### Rendered images with source text

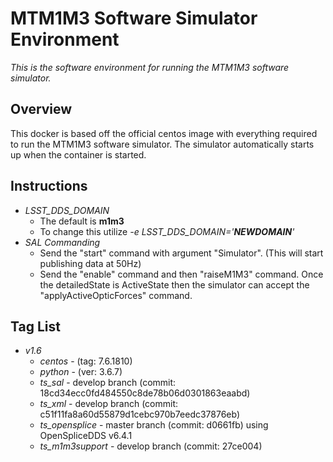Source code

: # MTM1M3 Software Simulator Environment

*This is the software environment for running the MTM1M3 software simulator.*

## Overview
This docker is based off the official centos image with everything required to
run the MTM1M3 software simulator. The simulator automatically starts up when 
the container is started.

## Instructions
- *LSST_DDS_DOMAIN*
    - The default is **m1m3**
    - To change this utilize *-e LSST_DDS_DOMAIN='**NEWDOMAIN**'*
- *SAL Commanding*
    - Send the "start" command with argument "Simulator". (This will start publishing data at 50Hz)
    - Send the "enable" command and then "raiseM1M3" command. Once the detailedState is ActiveState then the simulator can accept the "applyActiveOpticForces" command.

## Tag List
- *v1.6*
    - *centos* - (tag: 7.6.1810)
    - *python* - (ver: 3.6.7)
    - *ts_sal* - develop branch (commit: 18cd34ecc0fd484550c8de78b06d0301863eaabd)
    - *ts_xml* - develop branch (commit: c51f11fa8a60d55879d1cebc970b7eedc37876eb)
    - *ts_opensplice* - master branch (commit: d0661fb) using OpenSpliceDDS v6.4.1
    - *ts_m1m3support* - develop branch (commit: 27ce004)
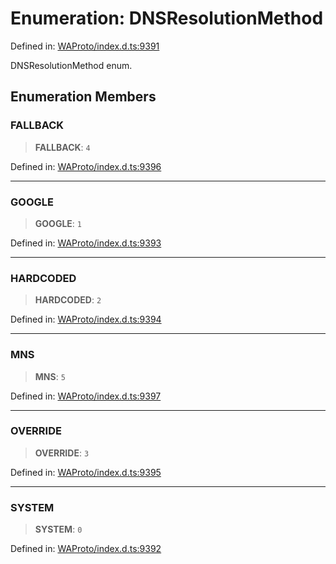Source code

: # Enumeration: DNSResolutionMethod

Defined in: [WAProto/index.d.ts:9391](https://github.com/Fokusdotid/bail/blob/3856b89f13bbe82f2e10396a28cd4ef2089de845/WAProto/index.d.ts#L9391)

DNSResolutionMethod enum.

## Enumeration Members

### FALLBACK

> **FALLBACK**: `4`

Defined in: [WAProto/index.d.ts:9396](https://github.com/Fokusdotid/bail/blob/3856b89f13bbe82f2e10396a28cd4ef2089de845/WAProto/index.d.ts#L9396)

***

### GOOGLE

> **GOOGLE**: `1`

Defined in: [WAProto/index.d.ts:9393](https://github.com/Fokusdotid/bail/blob/3856b89f13bbe82f2e10396a28cd4ef2089de845/WAProto/index.d.ts#L9393)

***

### HARDCODED

> **HARDCODED**: `2`

Defined in: [WAProto/index.d.ts:9394](https://github.com/Fokusdotid/bail/blob/3856b89f13bbe82f2e10396a28cd4ef2089de845/WAProto/index.d.ts#L9394)

***

### MNS

> **MNS**: `5`

Defined in: [WAProto/index.d.ts:9397](https://github.com/Fokusdotid/bail/blob/3856b89f13bbe82f2e10396a28cd4ef2089de845/WAProto/index.d.ts#L9397)

***

### OVERRIDE

> **OVERRIDE**: `3`

Defined in: [WAProto/index.d.ts:9395](https://github.com/Fokusdotid/bail/blob/3856b89f13bbe82f2e10396a28cd4ef2089de845/WAProto/index.d.ts#L9395)

***

### SYSTEM

> **SYSTEM**: `0`

Defined in: [WAProto/index.d.ts:9392](https://github.com/Fokusdotid/bail/blob/3856b89f13bbe82f2e10396a28cd4ef2089de845/WAProto/index.d.ts#L9392)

### Action item
Could you set down verbatim the lines from the beginning of the entries above through the line containing "DNSResolutionMethod enum.", both included, leaving out the pictures?

### Task response
Source code

: # MTM1M3 Software Simulator Environment

*This is the software environment for running the MTM1M3 software simulator.*

## Overview
This docker is based off the official centos image with everything required to
run the MTM1M3 software simulator. The simulator automatically starts up when 
the container is started.

## Instructions
- *LSST_DDS_DOMAIN*
    - The default is **m1m3**
    - To change this utilize *-e LSST_DDS_DOMAIN='**NEWDOMAIN**'*
- *SAL Commanding*
    - Send the "start" command with argument "Simulator". (This will start publishing data at 50Hz)
    - Send the "enable" command and then "raiseM1M3" command. Once the detailedState is ActiveState then the simulator can accept the "applyActiveOpticForces" command.

## Tag List
- *v1.6*
    - *centos* - (tag: 7.6.1810)
    - *python* - (ver: 3.6.7)
    - *ts_sal* - develop branch (commit: 18cd34ecc0fd484550c8de78b06d0301863eaabd)
    - *ts_xml* - develop branch (commit: c51f11fa8a60d55879d1cebc970b7eedc37876eb)
    - *ts_opensplice* - master branch (commit: d0661fb) using OpenSpliceDDS v6.4.1
    - *ts_m1m3support* - develop branch (commit: 27ce004)
Source code

: # Enumeration: DNSResolutionMethod

Defined in: [WAProto/index.d.ts:9391](https://github.com/Fokusdotid/bail/blob/3856b89f13bbe82f2e10396a28cd4ef2089de845/WAProto/index.d.ts#L9391)

DNSResolutionMethod enum.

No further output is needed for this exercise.